- Born: August 8, 1926 Council Bluffs, Iowa, U.S.
- Died: January 24, 2020 (aged 93) Paradise Valley, Arizona, U.S.
- Education: University of Iowa
- Occupation(s): Businessman, horsebreeder
- Known for: Thoroughbred Owners and Breeders Association's Nebraska Horse Breeder of the Year (1988) Co-founder of Southwest Value Partners (1990)
- Spouse: Beverly Seldin
- Children: 2 sons, 1 daughter

= Millard Seldin =

American businessman and horsebreeder (1926–2020)

Millard Seldin (August 8, 1926 – January 24, 2020) was an American real estate developer, banker, basketball investor, and horsebreeder.

==Life==
Seldin was born on August 8, 1926, in Council Bluffs, Iowa. His father, Ben I. Seldin, an immigrant from Russia, founded Seldin Insurance Co., acquired motels in Iowa, Nebraska and Kansas, and developed 17 apartment complexes and four shopping centers. Seldin served in the United States Navy during World War II for two years, and he graduated from the University of Iowa in 1951.
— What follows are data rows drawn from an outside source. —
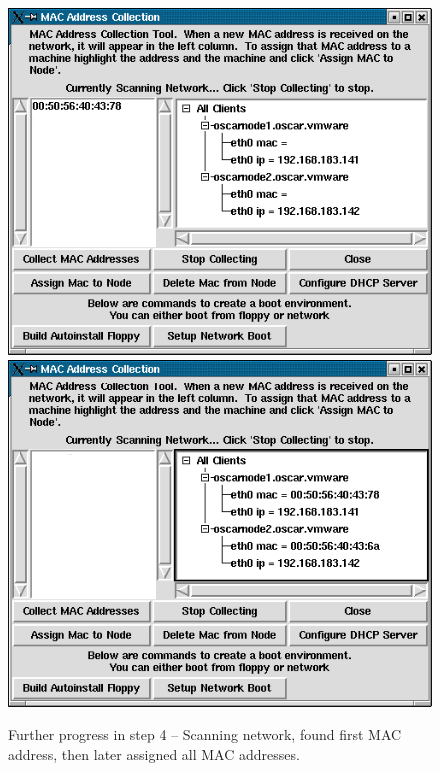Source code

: \begin{figure}[h!]
  \begin{center}
    \centerline{
      \includegraphics[scale=\imgscale]{figs/6e_sbs-found-mac}
      \hspace{\imghskip}
      \includegraphics[scale=\imgscale]{figs/6f_sbs-stop-collect-mac2}
      }
    \caption[Further progress in step 4 -- Assigning MACs to
      IPs]{Further progress in step 4 -- Scanning network, found first
        MAC address, then later assigned all MAC addresses.}
    \label{fig:sbs-setup-network2}
  \end{center}
\end{figure}

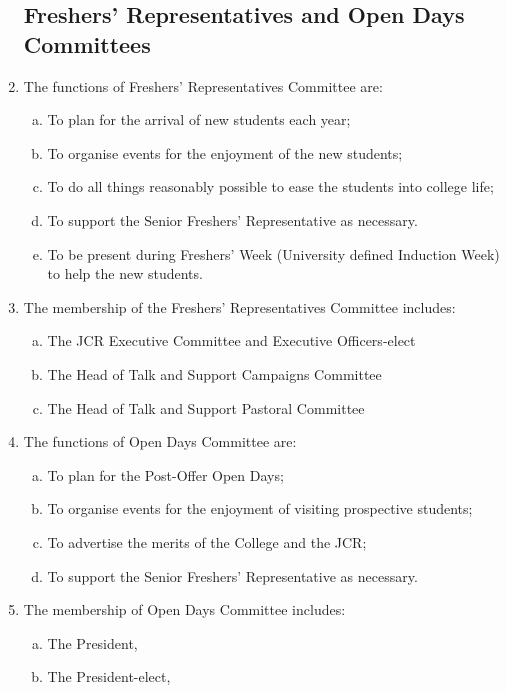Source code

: \documentclass[12pt]{article}
\begin{document}
\begin{enumerate}
    \subsection{Freshers’ Representatives and Open Days Committees}
    \item The functions of Freshers’ Representatives Committee are:
    \begin{enumerate}[(a)]
        \item To plan for the arrival of new students each year;
        \item To organise events for the enjoyment of the new students;
        \item To do all things reasonably possible to ease the students into college life;
        \item To support the Senior Freshers’ Representative as necessary.
        \item To be present during Freshers’ Week (University defined Induction Week) to help the new students.
    \end{enumerate}
    \item The membership of the Freshers’ Representatives Committee includes:
    \begin{enumerate}[(a)]
        \item The JCR Executive Committee and Executive Officers-elect
        \item The Head of Talk and Support Campaigns Committee
        \item The Head of Talk and Support Pastoral Committee
    \end{enumerate}
    \item The functions of Open Days Committee are:
    \begin{enumerate}[(a)]
        \item To plan for the Post-Offer Open Days;
        \item To organise events for the enjoyment of visiting prospective students;
        \item To advertise the merits of the College and the JCR;
        \item To support the Senior Freshers’ Representative as necessary.
    \end{enumerate}
    \item The membership of Open Days Committee includes:
    \begin{enumerate}[(a)]
        \item The President,
        \item The President-elect,

\end{enumerate}
\end{enumerate}
\end{document}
Seldin co-founded Seldin and Seldin with his father Ben when he was still in college. He later founded Seldin Development and Management Company, a real estate development and management company in Omaha, Nebraska, where he built many structures including the Royalwood Office Center, Camelot Village and Howard Johnson's Motor Lodge. Seldin also co-founded the Hawkeye Bank in Iowa. In 1990, he co-founded Southwest Value Partners, another real estate development company in Scottsdale, Arizona, with Robert Sarver. Seldin was also a minority owner in Phoenix Mercury and Phoenix Suns, two basketball teams.

As a horsebreeder, Seldin owned Love Lock, Pretty Greeley, Golden Yank, Cherokee Lord, Dr. Hugs, and Greeley's Conquest. He was named the Nebraska Horse Breeder of the Year by the Thoroughbred Owners and Breeders Association in 1988.

With his wife Beverly, Seldin had two sons, Scott and Derry, and a daughter, Traci Moser. He resided in Omaha, Nebraska and Paradise Valley, Arizona, where he died on January 24, 2020, at age 93.